Chilean Constitutional Reform: Mother Nature, Mapuche Women, and Decolonial Perspectives
Harvard Radcliffe Institute is pleased to welcome Elisa Loncón Antileo to deliver the Rama S. Mehta Lecture for 2022–2023. In 2021, Loncón was elected as one of the representatives of the Mapuche people to the Chilean Constitutional Convention, and was then named the Convention’s first president (July 2021–January 2022). The Convention was tasked with rewriting the dictatorship-era constitution, a process that began after mass protests across the nation in 2019 and a national vote in favor of replacing the old constitution in 2020. Although Chilean voters rejected the proposed revisions in September, the process of developing the recommendations—which directly addressed issues of gender parity in representation and environmental protections, among other changes—was instructive and will inform subsequent efforts toward reform.
In her talk, Loncon will discuss her experience—from personal, professional, and philosophical perspectives—leading the historic Chilean Constitutional Convention as an Indigenous woman, as well as lessons learned from her involvement. The roles of gender and indigeneity are inextricably linked in her analysis, and she will share her thoughts in the context of the Mapuche philosophy and knowledge paradigm, feminine spirits of the earth, and research methodologies shared by Indigenous peoples.
Born in the Mapuche community of Lefweluan in Chile, Elisa Loncón Antileo is a linguist and an Indigenous rights and languages activist. She holds a PhD in humanities from the University of Leiden and a second PhD in literature from the Pontifical Catholic University of Chile. Currently a professor in the Department of Education at the University of Santiago de Chile, Loncón researches the teaching of Mapudungun. She is also affiliated with the Center for Indigenous and Intercultural Studies of the Pontifical Catholic University of Chile. In 2021, Loncón was awarded the René Cassin Human Rights Award from the Basque Government to recognize her substantial contributions to the defense of human rights and was named one of Time Magazine’s 100 Most Influential People and one of Financial Times’s 25 most influential women.

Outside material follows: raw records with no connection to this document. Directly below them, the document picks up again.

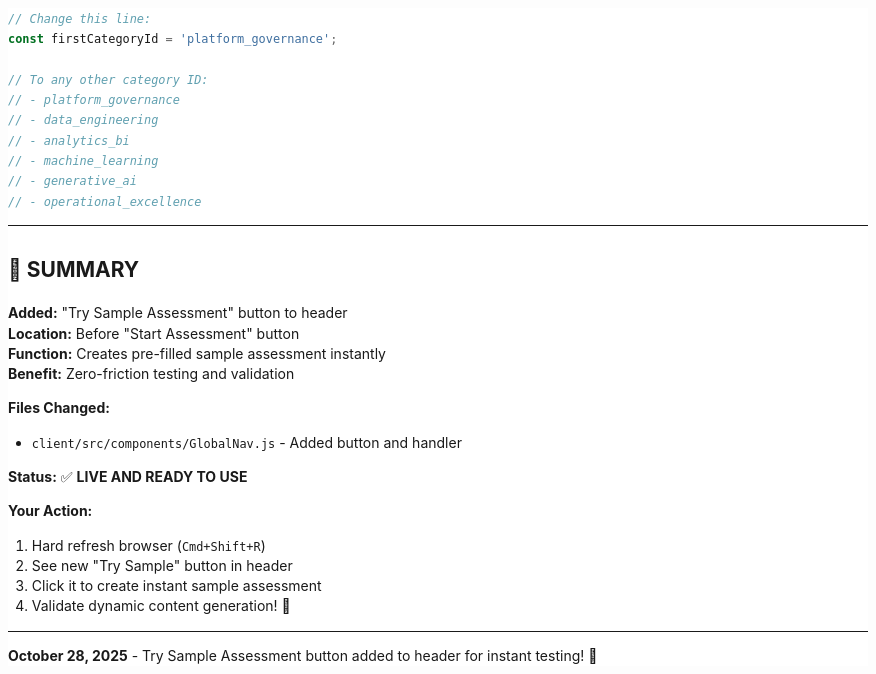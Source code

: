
 ```javascript
// Change this line:
const firstCategoryId = 'platform_governance';

// To any other category ID:
// - platform_governance
// - data_engineering
// - analytics_bi
// - machine_learning
// - generative_ai
// - operational_excellence
```

---

## 🚀 **SUMMARY**

**Added:** "Try Sample Assessment" button to header  
**Location:** Before "Start Assessment" button  
**Function:** Creates pre-filled sample assessment instantly  
**Benefit:** Zero-friction testing and validation  

**Files Changed:**
- `client/src/components/GlobalNav.js` - Added button and handler

**Status:** ✅ **LIVE AND READY TO USE**

**Your Action:**
1. Hard refresh browser (`Cmd+Shift+R`)
2. See new "Try Sample" button in header
3. Click it to create instant sample assessment
4. Validate dynamic content generation! 🎊

---

**October 28, 2025** - Try Sample Assessment button added to header for instant testing! 🚀

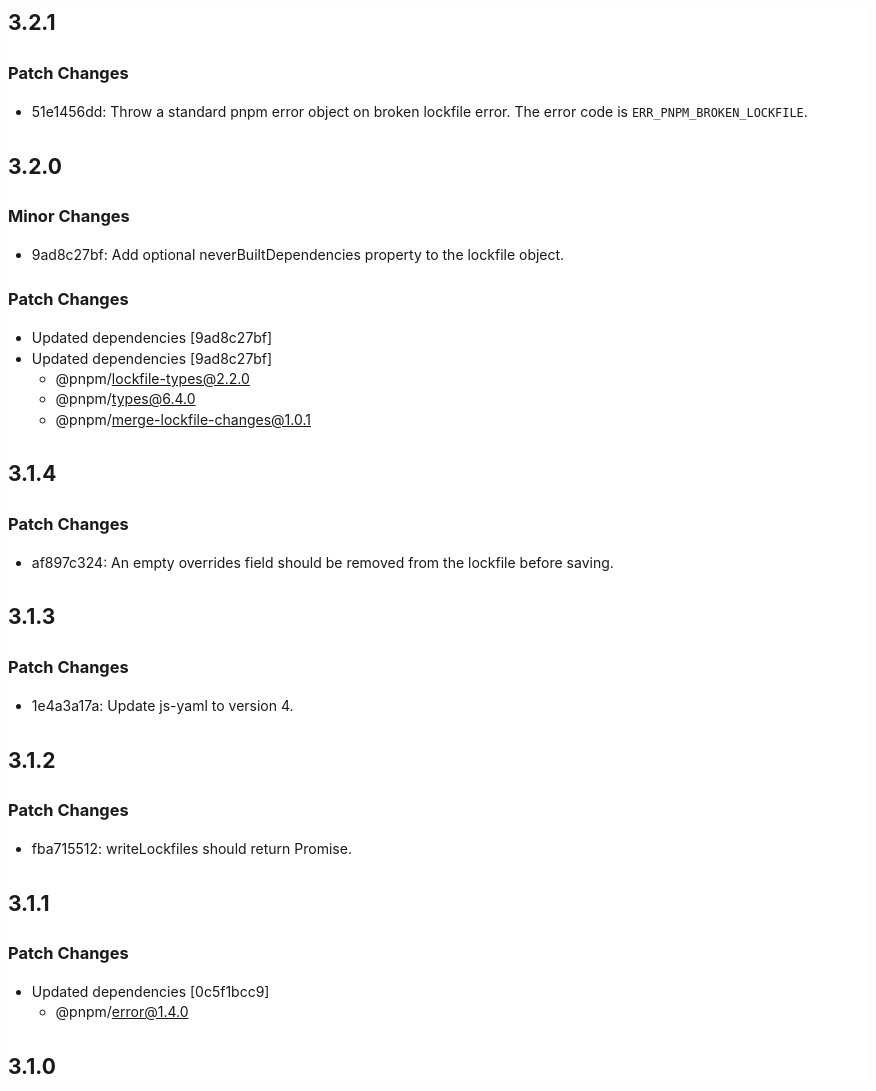 ## 3.2.1

### Patch Changes

- 51e1456dd: Throw a standard pnpm error object on broken lockfile error. The error code is `ERR_PNPM_BROKEN_LOCKFILE`.

## 3.2.0

### Minor Changes

- 9ad8c27bf: Add optional neverBuiltDependencies property to the lockfile object.

### Patch Changes

- Updated dependencies [9ad8c27bf]
- Updated dependencies [9ad8c27bf]
  - @pnpm/lockfile-types@2.2.0
  - @pnpm/types@6.4.0
  - @pnpm/merge-lockfile-changes@1.0.1

## 3.1.4

### Patch Changes

- af897c324: An empty overrides field should be removed from the lockfile before saving.

## 3.1.3

### Patch Changes

- 1e4a3a17a: Update js-yaml to version 4.

## 3.1.2

### Patch Changes

- fba715512: writeLockfiles should return Promise<void>.

## 3.1.1

### Patch Changes

- Updated dependencies [0c5f1bcc9]
  - @pnpm/error@1.4.0

## 3.1.0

Emil’ Keme, 2022–2023 Harvard Radcliffe Institute fellow and professor, Department of English, Emory University
The Rama S. Mehta Lecture at Harvard Radcliffe Institute was established by Catherine Atwater Galbraith, John Kenneth Galbraith, and the Mehta family, in memory of Rama S. Mehta. The purpose of this endowed lectureship is to welcome to Radcliffe a distinguished woman in public affairs, the sciences, or the arts who has a deep understanding of the challenges of women in “developing countries,” according to the terms of the gift. We are grateful to the Benazir Bhutto Leadership Program of ClassACT HR ’73 and members of the Harvard-Radcliffe Class of 1973 for their leadership support of this year’s lecture. This year’s Rama Mehta Lecture is presented in collaboration with the David Rockefeller Center for Latin American Studies at Harvard.